I spent this week with my family who are for the most part ageing hippies who heat their houses entirely by solar panels on their roof and live off vegetables dug up from their own back gardens. Over the past week there were 19 of us spread over two houses (including a smattering of tents in the back garden), and that's not including the various visitors who turned up each day to swim and play with us.

I hate Guernsey because I lived there for eight years, and that was eight years too long. So I'm always a bit reluctant to go back. I spent my first day checking emails and worrying about whether or not all my international students were going to find a bank account. Then I gave up, and had fun.

My baby cousin now has her own blog so do leave a post for her if you have a spare moment. It was meant to be called "Skikeythechicken" after her prize pet, but she misspelled "Spikey". As for my other cousins, the middle one is about to get her A-Level results (of no interest to you, but we are all on tenterhooks) and the oldest has just landed herself a great job with KPMG.

I do feel a bit of a hobo at the moment. I will have all of four days at home before jetting off again, this time to Ireland, because my parents wanted a holiday out of the UK this year, and in typical Northern Catholic tradition the only place they could think of was Kildare. Last weekend I was in Liverpool, which was a good preparation for stating with Cousins Et Al: I must have met about 14 people in the house in which I was staying, and I only managed to put names to six of them.

I like Liverpool. I arrived to find the friend I was supposed to be meeting was stuck in a queue in Asda so I wound up with a pint of Black Sheep in the Head of Steam while I waited. The first words anyone said to me upon my arrival in Liverpool was uttered by a weasle-like bloke who said "Hey, can you watch me pint while I take a piss, like?" When he came back he read me his best man's speech for a wedding he was going to the next day.

If a good job came up I'd move up here without too much persuading. As it is, I'm saving up such scenarios to put in my next play.

Tuesday, August 02, 2005

Panic on the Streets of London...

But quiet, British panic, i.e. panic with an RP accent and just a hint of racism.

My mother calls me now on every occasion that anything remotely terror-related flashes up on the news.

"They've shot someone in Stockwell. Are you ok?"
"Yes, mum, surprisingly I am at work and not tearing through South London masquerading as a male Arab."
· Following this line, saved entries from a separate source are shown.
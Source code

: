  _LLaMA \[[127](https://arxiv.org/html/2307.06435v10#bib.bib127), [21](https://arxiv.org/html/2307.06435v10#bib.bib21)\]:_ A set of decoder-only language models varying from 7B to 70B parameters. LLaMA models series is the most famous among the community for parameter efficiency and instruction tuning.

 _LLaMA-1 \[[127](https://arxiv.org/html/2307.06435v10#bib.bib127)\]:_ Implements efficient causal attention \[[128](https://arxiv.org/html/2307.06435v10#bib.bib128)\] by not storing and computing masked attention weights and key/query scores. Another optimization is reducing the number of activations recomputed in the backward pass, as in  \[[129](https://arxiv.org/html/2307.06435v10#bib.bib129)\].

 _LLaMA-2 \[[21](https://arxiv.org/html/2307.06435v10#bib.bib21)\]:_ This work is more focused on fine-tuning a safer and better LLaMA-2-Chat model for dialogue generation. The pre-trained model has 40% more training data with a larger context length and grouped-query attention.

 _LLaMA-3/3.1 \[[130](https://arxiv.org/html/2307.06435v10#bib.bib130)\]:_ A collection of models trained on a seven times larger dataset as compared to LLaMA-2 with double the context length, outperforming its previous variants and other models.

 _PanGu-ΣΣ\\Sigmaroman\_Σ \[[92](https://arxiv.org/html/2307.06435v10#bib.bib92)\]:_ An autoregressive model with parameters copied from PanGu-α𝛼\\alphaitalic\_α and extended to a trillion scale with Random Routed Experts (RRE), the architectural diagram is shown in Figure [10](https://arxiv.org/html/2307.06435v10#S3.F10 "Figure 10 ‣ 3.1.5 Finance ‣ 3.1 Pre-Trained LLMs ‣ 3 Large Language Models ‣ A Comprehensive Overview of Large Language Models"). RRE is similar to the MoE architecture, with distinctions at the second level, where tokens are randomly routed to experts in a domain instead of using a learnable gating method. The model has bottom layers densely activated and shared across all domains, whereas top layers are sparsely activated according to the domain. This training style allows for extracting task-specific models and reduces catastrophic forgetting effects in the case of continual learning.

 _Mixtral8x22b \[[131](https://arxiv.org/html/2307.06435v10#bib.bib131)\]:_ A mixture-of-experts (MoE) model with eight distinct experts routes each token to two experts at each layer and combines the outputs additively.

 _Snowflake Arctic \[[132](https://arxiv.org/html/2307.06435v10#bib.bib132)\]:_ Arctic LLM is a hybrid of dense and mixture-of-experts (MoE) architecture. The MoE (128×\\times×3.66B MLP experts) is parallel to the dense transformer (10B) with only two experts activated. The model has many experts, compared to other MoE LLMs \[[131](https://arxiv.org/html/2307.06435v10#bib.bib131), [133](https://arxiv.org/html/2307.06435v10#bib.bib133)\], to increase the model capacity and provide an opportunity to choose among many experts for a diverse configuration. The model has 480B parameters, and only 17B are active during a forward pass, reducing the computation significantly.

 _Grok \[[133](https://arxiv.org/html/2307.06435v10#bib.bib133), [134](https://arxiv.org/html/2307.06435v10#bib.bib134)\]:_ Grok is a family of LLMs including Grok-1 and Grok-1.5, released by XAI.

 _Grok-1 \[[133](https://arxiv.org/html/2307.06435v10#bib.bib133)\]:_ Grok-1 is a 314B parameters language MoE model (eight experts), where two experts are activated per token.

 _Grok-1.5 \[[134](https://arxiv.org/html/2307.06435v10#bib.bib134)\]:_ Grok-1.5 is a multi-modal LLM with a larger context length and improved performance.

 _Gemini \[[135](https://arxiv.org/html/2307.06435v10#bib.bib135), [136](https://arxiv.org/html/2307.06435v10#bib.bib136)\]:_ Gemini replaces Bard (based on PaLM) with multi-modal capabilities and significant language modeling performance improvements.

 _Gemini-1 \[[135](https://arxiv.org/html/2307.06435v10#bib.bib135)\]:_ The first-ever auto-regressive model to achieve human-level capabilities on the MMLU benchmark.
Or, as it turned out, a Brazilian.

I went to a Christening last weekend and was the centre of attention purely due to the fact that I work a couple of miles away from where a tube train on which I never travel was blown up.

So this website kept me amused for a good twenty minutes or so. Page 5 is particularly fine.

Enjoy this lovely sunny day, and spare a thought for me in my windowless office.